Au-delà de l’histoire prenante pourvue d’une révélation finale qui m’avait profondément choqué bambin (et qui m'a encore arraché une larme hier soir), la force de ce film réside bien dans ce rappel constant, par des scènes de survie quotidienne effroyables disséminées tout du long, de l’inconscience de nos modes de vies occidentaux. C’est quasi impossible de s’imaginer un instant seulement qu’un grain d’herbe, une entrecôte saignante, devienne un mythe. Soylent Green lui t’assène cette alternative de réalité une heure et demi durant. Elle devient crédible, elle devient prophétique, elle te remue profondément les tripes et te fiche la trouille. Et tu te demandes vraiment pourquoi encore aujourd’hui, la croissance est la seule obsession des gouvernements autour de laquelle devrait se construire une société moderne, et pourquoi tu as "besoin" de changer de smartphone tous les ans ou de bouffer trente-six steaks par semaine. Si demain la pénurie se généralise, ce n'est pas seulement notre confort qui sera mis à mal, notre estomac moins garni, c'est aussi notre rapport à l'autre qui s'endurcira.

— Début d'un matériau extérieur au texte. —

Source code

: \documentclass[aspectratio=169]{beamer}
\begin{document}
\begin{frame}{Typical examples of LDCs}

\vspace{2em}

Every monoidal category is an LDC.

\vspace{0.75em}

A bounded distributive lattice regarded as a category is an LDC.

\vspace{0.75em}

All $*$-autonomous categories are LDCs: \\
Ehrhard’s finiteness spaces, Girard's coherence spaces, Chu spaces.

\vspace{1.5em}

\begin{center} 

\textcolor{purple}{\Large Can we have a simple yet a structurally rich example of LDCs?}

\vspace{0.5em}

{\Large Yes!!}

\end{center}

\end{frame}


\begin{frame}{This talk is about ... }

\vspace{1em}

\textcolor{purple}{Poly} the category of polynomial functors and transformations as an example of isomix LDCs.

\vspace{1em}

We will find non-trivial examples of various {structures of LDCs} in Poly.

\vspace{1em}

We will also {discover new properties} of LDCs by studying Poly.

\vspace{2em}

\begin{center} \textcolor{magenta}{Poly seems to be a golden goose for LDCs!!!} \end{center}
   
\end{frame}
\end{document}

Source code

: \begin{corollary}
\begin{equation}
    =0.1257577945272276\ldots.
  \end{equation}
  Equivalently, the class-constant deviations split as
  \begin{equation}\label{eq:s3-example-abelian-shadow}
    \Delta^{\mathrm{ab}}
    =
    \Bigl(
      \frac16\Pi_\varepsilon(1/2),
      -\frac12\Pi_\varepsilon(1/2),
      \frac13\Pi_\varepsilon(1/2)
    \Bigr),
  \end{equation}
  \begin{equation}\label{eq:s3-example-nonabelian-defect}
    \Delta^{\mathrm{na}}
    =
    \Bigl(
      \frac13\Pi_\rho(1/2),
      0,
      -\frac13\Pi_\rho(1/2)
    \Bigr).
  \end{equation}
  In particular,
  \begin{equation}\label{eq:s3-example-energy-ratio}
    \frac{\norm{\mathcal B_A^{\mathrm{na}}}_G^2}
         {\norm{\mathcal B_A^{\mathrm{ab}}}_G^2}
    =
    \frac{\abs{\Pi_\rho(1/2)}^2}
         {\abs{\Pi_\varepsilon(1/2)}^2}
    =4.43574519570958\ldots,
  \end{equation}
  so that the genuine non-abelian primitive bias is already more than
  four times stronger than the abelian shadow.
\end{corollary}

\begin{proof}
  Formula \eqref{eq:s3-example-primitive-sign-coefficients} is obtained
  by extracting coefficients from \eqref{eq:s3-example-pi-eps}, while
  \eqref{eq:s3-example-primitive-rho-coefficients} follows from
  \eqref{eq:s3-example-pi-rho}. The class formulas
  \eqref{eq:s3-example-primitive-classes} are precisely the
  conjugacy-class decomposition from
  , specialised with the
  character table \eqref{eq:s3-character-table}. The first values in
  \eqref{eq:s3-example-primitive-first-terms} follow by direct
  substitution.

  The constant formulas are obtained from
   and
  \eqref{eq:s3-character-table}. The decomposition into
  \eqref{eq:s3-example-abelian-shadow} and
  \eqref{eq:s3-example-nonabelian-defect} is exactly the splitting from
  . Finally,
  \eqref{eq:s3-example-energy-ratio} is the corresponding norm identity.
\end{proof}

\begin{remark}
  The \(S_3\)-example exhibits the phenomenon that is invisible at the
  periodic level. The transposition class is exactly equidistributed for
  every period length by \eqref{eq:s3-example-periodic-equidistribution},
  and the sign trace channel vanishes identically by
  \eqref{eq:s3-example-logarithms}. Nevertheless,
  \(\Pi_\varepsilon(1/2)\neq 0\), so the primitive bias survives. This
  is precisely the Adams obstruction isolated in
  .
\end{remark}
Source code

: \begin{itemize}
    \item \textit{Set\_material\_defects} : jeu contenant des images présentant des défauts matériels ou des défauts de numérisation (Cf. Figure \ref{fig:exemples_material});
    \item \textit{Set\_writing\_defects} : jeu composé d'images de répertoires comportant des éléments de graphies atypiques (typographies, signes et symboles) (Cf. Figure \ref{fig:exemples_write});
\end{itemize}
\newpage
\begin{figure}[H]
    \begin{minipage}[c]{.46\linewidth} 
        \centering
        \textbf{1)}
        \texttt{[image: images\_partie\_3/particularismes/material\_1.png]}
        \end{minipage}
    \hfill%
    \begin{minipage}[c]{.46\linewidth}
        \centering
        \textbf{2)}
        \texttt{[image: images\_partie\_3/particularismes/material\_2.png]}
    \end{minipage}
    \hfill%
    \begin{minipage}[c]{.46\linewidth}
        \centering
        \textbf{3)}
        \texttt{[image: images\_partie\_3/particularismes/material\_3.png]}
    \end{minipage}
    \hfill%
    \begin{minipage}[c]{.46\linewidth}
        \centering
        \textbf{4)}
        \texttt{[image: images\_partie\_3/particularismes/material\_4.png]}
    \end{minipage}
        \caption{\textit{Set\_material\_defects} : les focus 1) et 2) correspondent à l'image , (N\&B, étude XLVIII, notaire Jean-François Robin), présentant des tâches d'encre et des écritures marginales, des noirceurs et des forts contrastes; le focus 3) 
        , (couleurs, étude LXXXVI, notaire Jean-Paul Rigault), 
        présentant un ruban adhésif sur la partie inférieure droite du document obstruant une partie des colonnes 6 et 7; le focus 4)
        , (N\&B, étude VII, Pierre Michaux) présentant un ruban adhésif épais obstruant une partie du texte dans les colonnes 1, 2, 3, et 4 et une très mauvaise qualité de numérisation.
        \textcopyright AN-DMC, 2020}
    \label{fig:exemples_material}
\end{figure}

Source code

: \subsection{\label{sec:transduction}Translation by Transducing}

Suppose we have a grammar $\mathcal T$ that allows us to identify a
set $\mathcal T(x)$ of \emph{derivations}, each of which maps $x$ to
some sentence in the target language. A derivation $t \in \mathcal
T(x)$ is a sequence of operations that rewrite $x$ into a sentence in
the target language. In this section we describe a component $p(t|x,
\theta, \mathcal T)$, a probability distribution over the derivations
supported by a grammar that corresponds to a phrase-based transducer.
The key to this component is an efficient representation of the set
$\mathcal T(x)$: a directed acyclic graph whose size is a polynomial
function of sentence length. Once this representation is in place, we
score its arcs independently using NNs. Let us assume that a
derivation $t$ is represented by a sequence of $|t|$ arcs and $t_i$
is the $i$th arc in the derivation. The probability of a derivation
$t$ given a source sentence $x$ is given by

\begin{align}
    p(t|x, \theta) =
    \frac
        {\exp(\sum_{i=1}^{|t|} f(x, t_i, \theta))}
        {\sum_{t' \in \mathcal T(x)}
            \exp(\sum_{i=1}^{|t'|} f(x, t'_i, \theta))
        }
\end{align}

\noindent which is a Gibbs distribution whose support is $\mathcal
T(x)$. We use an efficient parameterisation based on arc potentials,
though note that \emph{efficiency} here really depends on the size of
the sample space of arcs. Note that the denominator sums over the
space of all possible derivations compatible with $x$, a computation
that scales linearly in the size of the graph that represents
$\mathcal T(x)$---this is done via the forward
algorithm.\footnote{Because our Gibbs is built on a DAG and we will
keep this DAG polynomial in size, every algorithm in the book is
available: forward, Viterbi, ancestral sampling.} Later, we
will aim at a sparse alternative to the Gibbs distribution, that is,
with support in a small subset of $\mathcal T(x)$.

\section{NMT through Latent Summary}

Formellement, Soylent Green est aussi sobre qu’efficace dans sa mise en scène, le scénario, quoiqu'accessoire, te ferre et ne te lâche pas, avec au sommet un Charlton Heston immense dans son rôle. Alors oui, certes, Soylent Green a vieilli dans ses quelques effets spéciaux (le sang sauce ketchup est risible), un peu aussi dans sa façon de traiter le sujet, mais le propos reste suffisamment fort pour te gifler la conscience d’importance.
Parce que pour revenir sur mon introduction, le propos du Club de Rome a été très vite oublié, ringardisé, (déjà qu’il était peu écouté à l’époque). Bon sang, ce ne serait pas idiot de les remettre sur le devant de la scène ces clairvoyants visionnaires. Et pour parvenir à ça, Soylent Green ferait un excellent ambassadeur.